Она повернулась, села, спустила ноги на пол. Сон был знакомым – если не подробностями, то настроением. Посмотрела на свои ступни. На ней были длинные теплые носки Билла под сапоги и его пижама с подвернутыми манжетами. Под пижамой майка с длинными рукавами. По крайней мере майка ее собственная.

Она прислушалась к звукам со двора, и, как будто она дала, сев, толчок окружающему миру, там замычала корова. Простучал колесами поезд. За два года она научилась отличать товарный от пассажирского, местный от экспресса.

Проволочила ноги в коридор, оттуда в ванную. Там на окне не было ни занавески, ни жалюзи, но и незачем. Ближайший дом – коттедж врача – был по ту сторону поля, и сегодня, туманным утром, она не видела его вовсе. Она и поле едва видела.

Зеркало в ванной, большое, в полный рост, в черной лакированной раме, они купили в магазине подержанных вещей на Глостер-роуд в Бристоле.
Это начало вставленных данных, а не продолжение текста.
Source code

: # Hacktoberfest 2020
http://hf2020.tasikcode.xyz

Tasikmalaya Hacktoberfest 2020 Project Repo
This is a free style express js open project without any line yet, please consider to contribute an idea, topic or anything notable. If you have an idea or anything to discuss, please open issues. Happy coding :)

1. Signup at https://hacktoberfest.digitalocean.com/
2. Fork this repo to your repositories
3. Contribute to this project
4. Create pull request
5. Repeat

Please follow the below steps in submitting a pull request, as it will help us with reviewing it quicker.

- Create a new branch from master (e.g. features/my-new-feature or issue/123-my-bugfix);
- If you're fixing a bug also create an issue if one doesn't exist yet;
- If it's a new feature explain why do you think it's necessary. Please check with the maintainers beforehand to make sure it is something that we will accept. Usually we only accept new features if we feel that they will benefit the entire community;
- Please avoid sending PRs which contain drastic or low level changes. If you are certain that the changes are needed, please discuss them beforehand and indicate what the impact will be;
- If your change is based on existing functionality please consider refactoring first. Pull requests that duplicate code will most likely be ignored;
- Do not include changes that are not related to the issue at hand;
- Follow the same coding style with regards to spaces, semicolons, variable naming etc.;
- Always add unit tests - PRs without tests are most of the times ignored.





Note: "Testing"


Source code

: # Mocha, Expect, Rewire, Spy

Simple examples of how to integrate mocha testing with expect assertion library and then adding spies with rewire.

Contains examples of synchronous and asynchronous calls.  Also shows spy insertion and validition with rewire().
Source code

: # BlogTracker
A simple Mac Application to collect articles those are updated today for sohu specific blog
Продавщица сказала, французское. У них оно не было привинчено к стене (это еще предстояло сделать), просто прислонено к старым обоям с поблекшим ракушечным узором. Она подобрала одной рукой пижамную курточку и майку под самую грудь. Поизучала отражение своего живота, потом повернулась боком и, выкрутив шею, посмотрела снова. Тронула свою кожу и вздрогнула от прикосновения холодных пальцев.

Есть что-нибудь? Ничего?

Она позволила ткани упасть и, подняв взгляд, встретилась со своими голубыми глазами, опухшими со сна. Потянулась рукой к волосам, пригладила их. «Не следишь за собой, дорогая моя», – сказала она себе. Шагнула к умывальнику. Вода содрогнулась в трубах. В плите «рейберн» на кухне имелся встроенный водонагреватель, но плита была такая же старая, как дом. Когда они с Биллом въезжали, они заглянули в ее нутро и, как Хепберн и Богарт в фильме «Африканская королева», чесали в затылке из-за сложности машинерии. Иногда вода вырывалась диким потоком и тебя с головой окутывал пар; иногда она была холодная, как железо, и обжигала на другой лад. Этим утром вода, подумалось ей, была примерно такой же температуры, как туман. Она умыла лицо, почистила зубы. Волоски щетки окрасились розовым, а когда она сплюнула в раковину, немножко крови закружилось струйкой, стекая в отверстие.

Она воспользовалась унитазом, шевеля в носках пальцами ног. Потом опять выглянула в окно. Прошли считаные минуты, но поле она теперь видела, а за ним проступала румяной плиткой кровля докторского коттеджа, который напоминал сейчас судно на якоре в открытом море, с честью перенесшее шторм. Пока она смотрела, в одном из окон второго этажа зажегся свет.

– Доброе утро, – сказала она.

На кухне (она пришла туда, натянув один из джемперов Билла, нормальной женской одежды для такой жизни не имелось) она встала подле кремовой стальной плиты «рейберн», нагнулась над ней (она знала, к чему не надо прикасаться), потом повернулась, чтобы согреться сзади. На столе между плетеной корзинкой для яиц и ее вязанием (красная шерсть, спицы номер двенадцать, начатки шапочки с помпоном) сидела большая пятнистая кошка. Они получили ее в придачу к ферме. Кличку, если она у нее была, они не знали. Неласковая была кошка. Она кусалась до крови, Биллу досталось несколько раз, ей тоже однажды. Казалось, кошка намерена выжить их отсюда, убеждена, что это удастся.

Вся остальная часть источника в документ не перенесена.